#### [Recorded data]

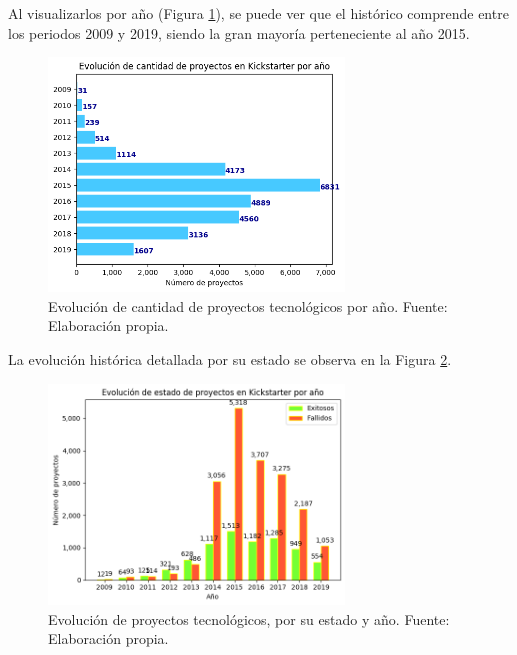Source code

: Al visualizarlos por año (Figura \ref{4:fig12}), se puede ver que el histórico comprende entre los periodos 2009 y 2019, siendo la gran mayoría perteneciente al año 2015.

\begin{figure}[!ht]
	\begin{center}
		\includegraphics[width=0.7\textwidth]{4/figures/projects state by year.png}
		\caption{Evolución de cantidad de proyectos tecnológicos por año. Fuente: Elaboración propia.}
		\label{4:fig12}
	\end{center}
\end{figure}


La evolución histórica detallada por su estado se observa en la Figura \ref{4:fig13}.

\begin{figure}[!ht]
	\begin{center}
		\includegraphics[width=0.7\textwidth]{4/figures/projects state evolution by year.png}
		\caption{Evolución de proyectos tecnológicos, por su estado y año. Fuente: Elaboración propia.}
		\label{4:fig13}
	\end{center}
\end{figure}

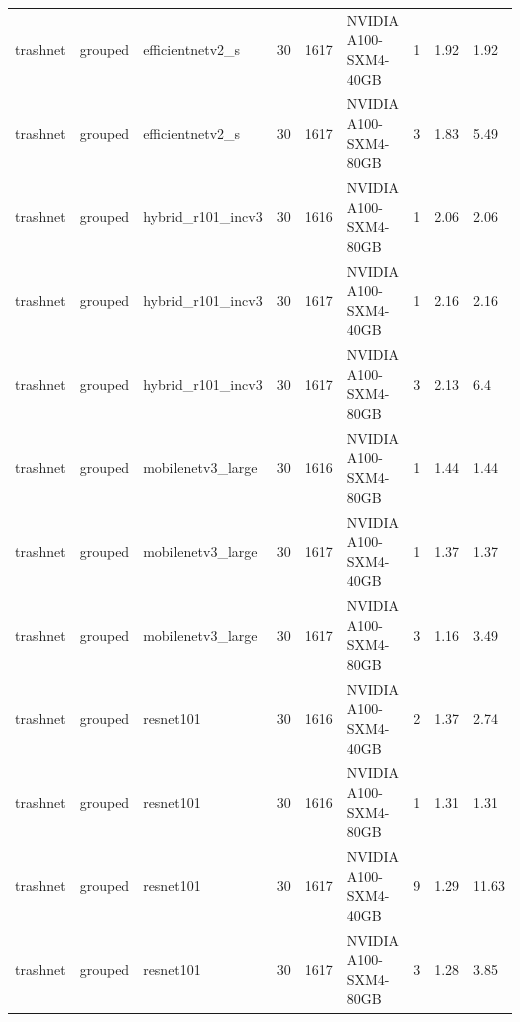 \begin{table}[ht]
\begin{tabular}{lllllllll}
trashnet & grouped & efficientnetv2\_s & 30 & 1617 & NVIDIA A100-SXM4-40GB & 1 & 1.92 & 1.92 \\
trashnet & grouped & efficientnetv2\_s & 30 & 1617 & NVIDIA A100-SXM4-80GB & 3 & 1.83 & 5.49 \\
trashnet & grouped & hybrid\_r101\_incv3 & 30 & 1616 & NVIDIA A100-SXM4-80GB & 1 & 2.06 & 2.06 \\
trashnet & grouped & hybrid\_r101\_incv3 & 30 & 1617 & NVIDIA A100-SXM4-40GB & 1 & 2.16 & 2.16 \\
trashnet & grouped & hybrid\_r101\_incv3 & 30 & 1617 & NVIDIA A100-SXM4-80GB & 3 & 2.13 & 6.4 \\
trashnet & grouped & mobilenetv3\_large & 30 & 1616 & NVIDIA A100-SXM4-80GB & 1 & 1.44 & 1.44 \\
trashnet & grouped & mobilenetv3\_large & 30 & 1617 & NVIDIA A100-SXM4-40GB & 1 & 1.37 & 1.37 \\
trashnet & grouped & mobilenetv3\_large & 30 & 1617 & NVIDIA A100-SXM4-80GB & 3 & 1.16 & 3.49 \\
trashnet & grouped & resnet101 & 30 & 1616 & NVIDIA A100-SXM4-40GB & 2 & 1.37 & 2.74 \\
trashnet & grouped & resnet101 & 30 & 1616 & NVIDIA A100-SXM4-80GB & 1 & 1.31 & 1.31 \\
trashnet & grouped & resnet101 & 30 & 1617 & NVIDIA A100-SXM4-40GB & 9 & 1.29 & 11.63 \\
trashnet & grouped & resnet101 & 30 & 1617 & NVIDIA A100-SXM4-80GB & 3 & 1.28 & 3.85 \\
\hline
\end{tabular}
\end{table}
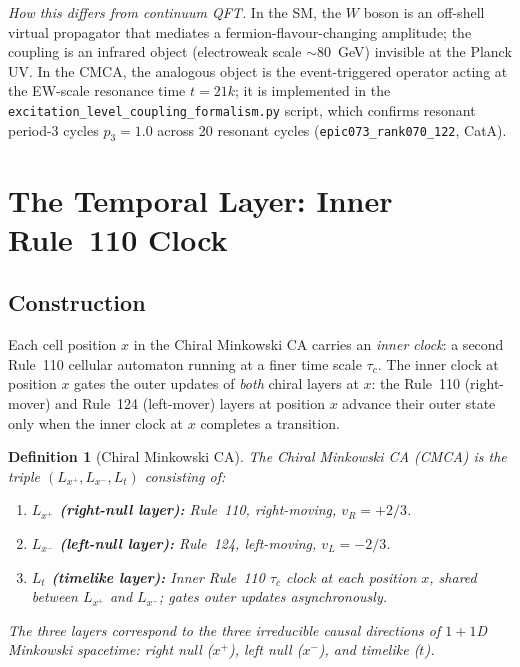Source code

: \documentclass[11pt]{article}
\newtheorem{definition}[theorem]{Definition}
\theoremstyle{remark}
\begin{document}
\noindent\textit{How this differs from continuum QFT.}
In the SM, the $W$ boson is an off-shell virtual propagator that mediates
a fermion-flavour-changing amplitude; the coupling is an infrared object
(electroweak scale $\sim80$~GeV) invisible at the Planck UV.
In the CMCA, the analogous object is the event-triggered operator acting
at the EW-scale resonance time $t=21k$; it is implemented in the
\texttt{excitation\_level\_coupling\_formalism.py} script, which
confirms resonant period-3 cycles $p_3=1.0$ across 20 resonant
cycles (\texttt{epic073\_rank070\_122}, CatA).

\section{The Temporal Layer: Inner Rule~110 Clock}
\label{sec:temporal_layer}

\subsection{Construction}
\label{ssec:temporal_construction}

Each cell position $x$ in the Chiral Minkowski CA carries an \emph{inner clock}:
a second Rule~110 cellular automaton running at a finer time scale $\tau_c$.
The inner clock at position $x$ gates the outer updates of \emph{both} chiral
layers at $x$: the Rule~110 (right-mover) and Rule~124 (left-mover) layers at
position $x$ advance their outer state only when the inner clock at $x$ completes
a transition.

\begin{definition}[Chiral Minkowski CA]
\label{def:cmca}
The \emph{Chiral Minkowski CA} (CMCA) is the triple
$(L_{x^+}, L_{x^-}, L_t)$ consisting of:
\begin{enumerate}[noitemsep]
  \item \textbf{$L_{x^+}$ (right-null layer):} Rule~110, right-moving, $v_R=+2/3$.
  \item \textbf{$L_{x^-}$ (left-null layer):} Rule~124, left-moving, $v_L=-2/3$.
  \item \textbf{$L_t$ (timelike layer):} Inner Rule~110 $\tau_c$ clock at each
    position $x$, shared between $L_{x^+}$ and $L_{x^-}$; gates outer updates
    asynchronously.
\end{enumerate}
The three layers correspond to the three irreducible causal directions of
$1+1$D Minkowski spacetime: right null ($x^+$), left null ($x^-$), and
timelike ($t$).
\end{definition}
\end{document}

#### [Work to complete]
Repeat the entries word for word and skip the pictures.

#### [Written answer]
Source code

: Al visualizarlos por año (Figura \ref{4:fig12}), se puede ver que el histórico comprende entre los periodos 2009 y 2019, siendo la gran mayoría perteneciente al año 2015.

\begin{figure}[!ht]
	\begin{center}
		\includegraphics[width=0.7\textwidth]{4/figures/projects state by year.png}
		\caption{Evolución de cantidad de proyectos tecnológicos por año. Fuente: Elaboración propia.}
		\label{4:fig12}
	\end{center}
\end{figure}


La evolución histórica detallada por su estado se observa en la Figura \ref{4:fig13}.

\begin{figure}[!ht]
	\begin{center}
		\includegraphics[width=0.7\textwidth]{4/figures/projects state evolution by year.png}
		\caption{Evolución de proyectos tecnológicos, por su estado y año. Fuente: Elaboración propia.}
		\label{4:fig13}
	\end{center}
\end{figure}

 \begin{table}[ht]
\begin{tabular}{lllllllll}
trashnet & grouped & efficientnetv2\_s & 30 & 1617 & NVIDIA A100-SXM4-40GB & 1 & 1.92 & 1.92 \\
trashnet & grouped & efficientnetv2\_s & 30 & 1617 & NVIDIA A100-SXM4-80GB & 3 & 1.83 & 5.49 \\
trashnet & grouped & hybrid\_r101\_incv3 & 30 & 1616 & NVIDIA A100-SXM4-80GB & 1 & 2.06 & 2.06 \\
trashnet & grouped & hybrid\_r101\_incv3 & 30 & 1617 & NVIDIA A100-SXM4-40GB & 1 & 2.16 & 2.16 \\
trashnet & grouped & hybrid\_r101\_incv3 & 30 & 1617 & NVIDIA A100-SXM4-80GB & 3 & 2.13 & 6.4 \\
trashnet & grouped & mobilenetv3\_large & 30 & 1616 & NVIDIA A100-SXM4-80GB & 1 & 1.44 & 1.44 \\
trashnet & grouped & mobilenetv3\_large & 30 & 1617 & NVIDIA A100-SXM4-40GB & 1 & 1.37 & 1.37 \\
trashnet & grouped & mobilenetv3\_large & 30 & 1617 & NVIDIA A100-SXM4-80GB & 3 & 1.16 & 3.49 \\
trashnet & grouped & resnet101 & 30 & 1616 & NVIDIA A100-SXM4-40GB & 2 & 1.37 & 2.74 \\
trashnet & grouped & resnet101 & 30 & 1616 & NVIDIA A100-SXM4-80GB & 1 & 1.31 & 1.31 \\
trashnet & grouped & resnet101 & 30 & 1617 & NVIDIA A100-SXM4-40GB & 9 & 1.29 & 11.63 \\
trashnet & grouped & resnet101 & 30 & 1617 & NVIDIA A100-SXM4-80GB & 3 & 1.28 & 3.85 \\
\hline
\end{tabular}
\end{table}
Source code

: \documentclass[11pt]{article}
\newtheorem{definition}[theorem]{Definition}
\theoremstyle{remark}
\begin{document}
\noindent\textit{How this differs from continuum QFT.}
In the SM, the $W$ boson is an off-shell virtual propagator that mediates
a fermion-flavour-changing amplitude; the coupling is an infrared object
(electroweak scale $\sim80$~GeV) invisible at the Planck UV.
In the CMCA, the analogous object is the event-triggered operator acting
at the EW-scale resonance time $t=21k$; it is implemented in the
\texttt{excitation\_level\_coupling\_formalism.py} script, which
confirms resonant period-3 cycles $p_3=1.0$ across 20 resonant
cycles (\texttt{epic073\_rank070\_122}, CatA).

\section{The Temporal Layer: Inner Rule~110 Clock}
\label{sec:temporal_layer}

\subsection{Construction}
\label{ssec:temporal_construction}

Each cell position $x$ in the Chiral Minkowski CA carries an \emph{inner clock}:
a second Rule~110 cellular automaton running at a finer time scale $\tau_c$.
The inner clock at position $x$ gates the outer updates of \emph{both} chiral
layers at $x$: the Rule~110 (right-mover) and Rule~124 (left-mover) layers at
position $x$ advance their outer state only when the inner clock at $x$ completes
a transition.

\begin{definition}[Chiral Minkowski CA]
\label{def:cmca}
The \emph{Chiral Minkowski CA} (CMCA) is the triple
$(L_{x^+}, L_{x^-}, L_t)$ consisting of:
\begin{enumerate}[noitemsep]
  \item \textbf{$L_{x^+}$ (right-null layer):} Rule~110, right-moving, $v_R=+2/3$.
  \item \textbf{$L_{x^-}$ (left-null layer):} Rule~124, left-moving, $v_L=-2/3$.
  \item \textbf{$L_t$ (timelike layer):} Inner Rule~110 $\tau_c$ clock at each
    position $x$, shared between $L_{x^+}$ and $L_{x^-}$; gates outer updates
    asynchronously.
\end{enumerate}
The three layers correspond to the three irreducible causal directions of
$1+1$D Minkowski spacetime: right null ($x^+$), left null ($x^-$), and
timelike ($t$).
\end{definition}
\end{document}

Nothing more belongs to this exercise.